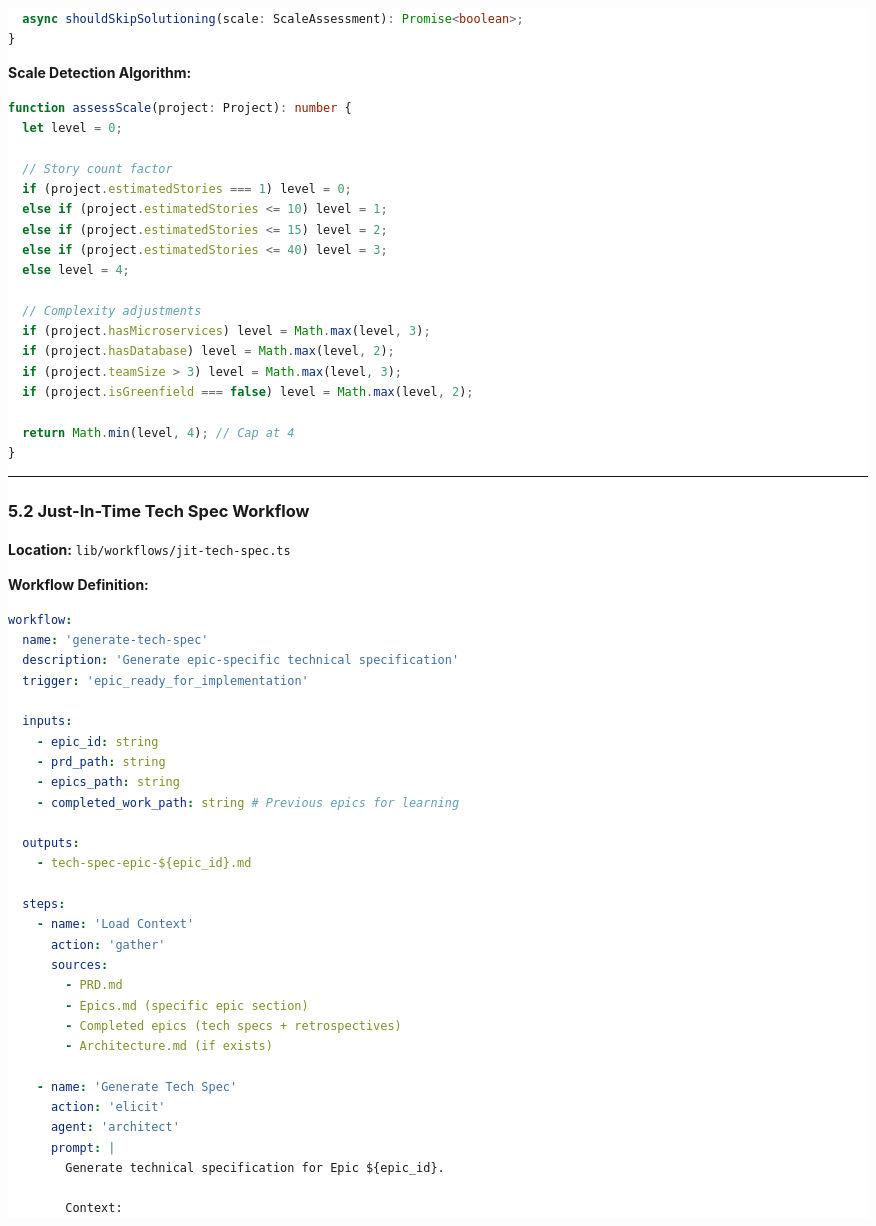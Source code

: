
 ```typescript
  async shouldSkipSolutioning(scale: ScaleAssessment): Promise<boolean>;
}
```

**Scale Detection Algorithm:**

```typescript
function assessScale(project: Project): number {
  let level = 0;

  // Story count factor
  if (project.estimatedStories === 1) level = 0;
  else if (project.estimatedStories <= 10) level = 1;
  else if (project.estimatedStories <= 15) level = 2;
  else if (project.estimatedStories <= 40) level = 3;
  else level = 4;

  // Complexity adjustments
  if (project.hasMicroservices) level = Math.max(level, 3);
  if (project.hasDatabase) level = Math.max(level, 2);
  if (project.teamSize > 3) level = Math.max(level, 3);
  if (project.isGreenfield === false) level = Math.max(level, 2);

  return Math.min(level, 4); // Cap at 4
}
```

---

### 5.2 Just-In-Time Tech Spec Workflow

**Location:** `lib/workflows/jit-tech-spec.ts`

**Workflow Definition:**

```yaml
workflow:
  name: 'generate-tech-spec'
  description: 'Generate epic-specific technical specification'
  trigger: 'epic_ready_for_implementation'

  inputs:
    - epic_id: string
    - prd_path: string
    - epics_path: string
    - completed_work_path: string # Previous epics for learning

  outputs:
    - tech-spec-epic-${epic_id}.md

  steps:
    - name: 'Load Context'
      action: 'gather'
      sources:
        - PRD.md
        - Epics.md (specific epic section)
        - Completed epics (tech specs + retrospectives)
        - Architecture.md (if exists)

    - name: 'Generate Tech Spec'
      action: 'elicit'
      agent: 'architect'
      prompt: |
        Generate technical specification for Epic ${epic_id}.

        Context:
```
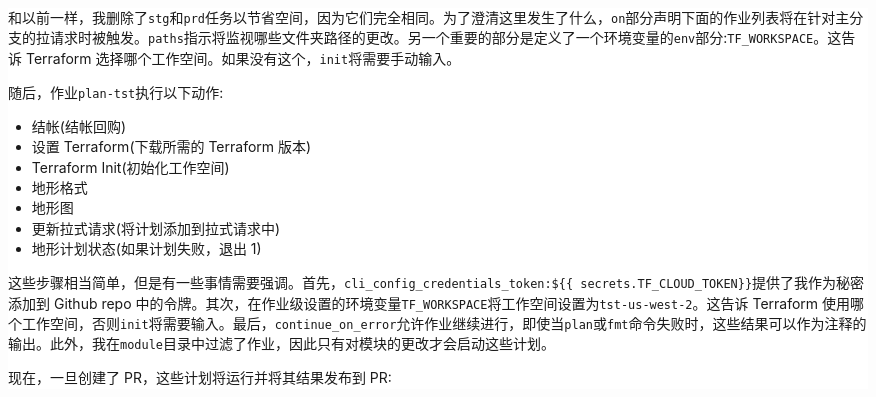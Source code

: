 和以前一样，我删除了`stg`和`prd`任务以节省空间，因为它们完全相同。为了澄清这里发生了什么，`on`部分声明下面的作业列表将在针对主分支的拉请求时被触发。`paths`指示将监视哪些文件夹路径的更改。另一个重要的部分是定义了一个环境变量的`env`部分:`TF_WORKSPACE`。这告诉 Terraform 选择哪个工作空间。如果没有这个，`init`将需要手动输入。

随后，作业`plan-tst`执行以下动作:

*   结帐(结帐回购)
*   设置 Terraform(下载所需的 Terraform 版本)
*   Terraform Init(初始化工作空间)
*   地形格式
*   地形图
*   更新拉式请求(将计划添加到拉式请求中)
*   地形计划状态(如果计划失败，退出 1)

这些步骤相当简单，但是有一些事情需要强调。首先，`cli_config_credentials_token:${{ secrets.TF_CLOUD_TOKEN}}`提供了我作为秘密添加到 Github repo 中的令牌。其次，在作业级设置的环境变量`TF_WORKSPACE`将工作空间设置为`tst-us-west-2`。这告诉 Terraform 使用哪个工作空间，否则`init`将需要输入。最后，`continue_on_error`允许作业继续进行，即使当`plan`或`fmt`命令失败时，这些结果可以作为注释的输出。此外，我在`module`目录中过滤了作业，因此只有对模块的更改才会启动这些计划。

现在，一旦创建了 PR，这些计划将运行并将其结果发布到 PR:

━━━━━━━━━━

WHAT TO PRODUCE –
Leave the images out and transcribe the remaining data above word for word.

ANSWER SECTION –
Source code

:
 ```typescript
  async shouldSkipSolutioning(scale: ScaleAssessment): Promise<boolean>;
}
```

**Scale Detection Algorithm:**

```typescript
function assessScale(project: Project): number {
  let level = 0;

  // Story count factor
  if (project.estimatedStories === 1) level = 0;
  else if (project.estimatedStories <= 10) level = 1;
  else if (project.estimatedStories <= 15) level = 2;
  else if (project.estimatedStories <= 40) level = 3;
  else level = 4;

  // Complexity adjustments
  if (project.hasMicroservices) level = Math.max(level, 3);
  if (project.hasDatabase) level = Math.max(level, 2);
  if (project.teamSize > 3) level = Math.max(level, 3);
  if (project.isGreenfield === false) level = Math.max(level, 2);

  return Math.min(level, 4); // Cap at 4
}
```

---

### 5.2 Just-In-Time Tech Spec Workflow

**Location:** `lib/workflows/jit-tech-spec.ts`

**Workflow Definition:**

```yaml
workflow:
  name: 'generate-tech-spec'
  description: 'Generate epic-specific technical specification'
  trigger: 'epic_ready_for_implementation'

  inputs:
    - epic_id: string
    - prd_path: string
    - epics_path: string
    - completed_work_path: string # Previous epics for learning

  outputs:
    - tech-spec-epic-${epic_id}.md

  steps:
    - name: 'Load Context'
      action: 'gather'
      sources:
        - PRD.md
        - Epics.md (specific epic section)
        - Completed epics (tech specs + retrospectives)
        - Architecture.md (if exists)

    - name: 'Generate Tech Spec'
      action: 'elicit'
      agent: 'architect'
      prompt: |
        Generate technical specification for Epic ${epic_id}.

        Context:
```
Source code

: 和以前一样，我删除了`stg`和`prd`任务以节省空间，因为它们完全相同。为了澄清这里发生了什么，`on`部分声明下面的作业列表将在针对主分支的拉请求时被触发。`paths`指示将监视哪些文件夹路径的更改。另一个重要的部分是定义了一个环境变量的`env`部分:`TF_WORKSPACE`。这告诉 Terraform 选择哪个工作空间。如果没有这个，`init`将需要手动输入。

随后，作业`plan-tst`执行以下动作:

*   结帐(结帐回购)
*   设置 Terraform(下载所需的 Terraform 版本)
*   Terraform Init(初始化工作空间)
*   地形格式
*   地形图
*   更新拉式请求(将计划添加到拉式请求中)
*   地形计划状态(如果计划失败，退出 1)

这些步骤相当简单，但是有一些事情需要强调。首先，`cli_config_credentials_token:${{ secrets.TF_CLOUD_TOKEN}}`提供了我作为秘密添加到 Github repo 中的令牌。其次，在作业级设置的环境变量`TF_WORKSPACE`将工作空间设置为`tst-us-west-2`。这告诉 Terraform 使用哪个工作空间，否则`init`将需要输入。最后，`continue_on_error`允许作业继续进行，即使当`plan`或`fmt`命令失败时，这些结果可以作为注释的输出。此外，我在`module`目录中过滤了作业，因此只有对模块的更改才会启动这些计划。

现在，一旦创建了 PR，这些计划将运行并将其结果发布到 PR:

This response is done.